GeoPIP works on test files, but not my own #62

Closed jpalmer37 closed 5 years ago

jpalmer37 commented 5 years ago

I got GeoPIP running using the changes in your geoPIP issue. I was able to complete geopip_test.py and performed data_analysis.py on their test data molluscan.fastasuccessfully with no errors.

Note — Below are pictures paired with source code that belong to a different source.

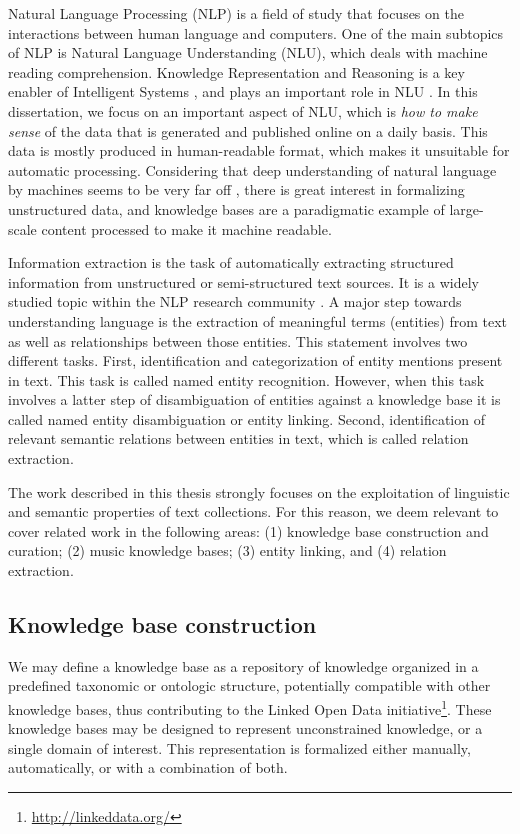 Natural Language Processing (NLP) is a field of study that focuses on the interactions between human language and computers. One of the main subtopics of NLP is Natural Language Understanding (NLU), which deals with machine reading comprehension.
Knowledge Representation and Reasoning is a key enabler of Intelligent Systems \citep{Suchaneketal2007}, and plays an important role in NLU \citep{BaralandDeGiacomo2015}.
In this dissertation, we focus on an important aspect of NLU, which is \textit{how to make sense} of the data that is generated and published online on a daily basis. This data is mostly produced in human-readable format, which makes it unsuitable for automatic processing. Considering that deep understanding of natural language by machines seems to be very far off \citep{CambriaandWhite2014}, there is great interest in formalizing unstructured data, and knowledge bases are a paradigmatic example of large-scale content processed to make it machine readable.

Information extraction is the task of automatically extracting structured information from unstructured or semi-structured text sources. It is a widely studied topic within the NLP research community \citep{cowie1996information}.
A major step towards understanding language is the extraction of meaningful terms (entities) from text as well as relationships between those entities. This statement involves two different tasks. First, identification and categorization of entity mentions present in text. This task is called named entity recognition. However, when this task involves a latter step of disambiguation of entities against a knowledge base it is called named entity disambiguation or entity linking. Second, identification of relevant semantic relations between entities in text, which is called relation extraction.

The work described in this thesis strongly focuses on the exploitation of linguistic and semantic properties of text collections. For this reason, we deem relevant to cover related work in the following areas: (1) knowledge base construction and curation; (2) music knowledge bases; (3) entity linking, and (4) relation extraction.


\subsection{Knowledge base construction}
\label{sec:SOA:nlu:kbs}

We may define a knowledge base as a repository of knowledge organized in a predefined taxonomic or ontologic structure, potentially compatible with other knowledge bases, thus contributing to the Linked Open Data initiative\footnote{\url{http://linkeddata.org/}}. These knowledge bases may be designed to represent unconstrained knowledge, or a single domain of interest. This representation is formalized either manually, automatically, or with a combination of both.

However, when I change the input file of data_analysis.py to my own FASTA file, I get one of the exact same error messages from your geoPIP thread:

### updating rate matrix Q ###

Exception in thread "main" java.lang.RuntimeException: ma.newick.ParseException: Encountered " "(" "( "" at line 1, column 2.
Was expecting:
    ")" ...

    at pty.RootedTree$Util.load(RootedTree.java:240)

skipping some lines...

Traceback (most recent call last):
  File "data_analysis.py", line 110, in <module>
    qMatCTMC1, bDictCTMC1, treeCTMC1, nllkCTMC1 = opt_ctmc_full(qMatStart, multiAlign, javaDirectory, modelDirectory, eStepFile, parametersPath, inputLoc, outputLoc, dataLoc, execsLoc, rFileLoc, cList, qRates=[1.], suffix='_ctmc_1rate', updateQ=updateQ, tol=1.e-2, bTol=1.e-4, iterMax=100)
  File "/home/jpalmer/geopip/src/ctmc_est.py", line 95, in opt_ctmc_full
    qMatNew, piProbNew = opt_qmat_em_full(qMat, cList, inputLoc, outputLoc, javaDirectory, modelDirectory, eStepFile, parametersPath, execsLoc)
  File "/home/jpalmer/geopip/src/pip_est.py", line 213, in opt_qmat_em_full
    llh = llh_from_llhfiles(llhFiles)
  File "/home/jpalmer/geopip/src/io_json.py", line 454, in llh_from_llhfiles
    fileTem = open(llhFile)
IOError: [Errno 2] No such file or directory: '/home/jpalmer/geopip/result/data_analysis/runs/7/output/all/llh.txt'

I've ensured that I'm running JDK8 and have the libgfortran3 package installed.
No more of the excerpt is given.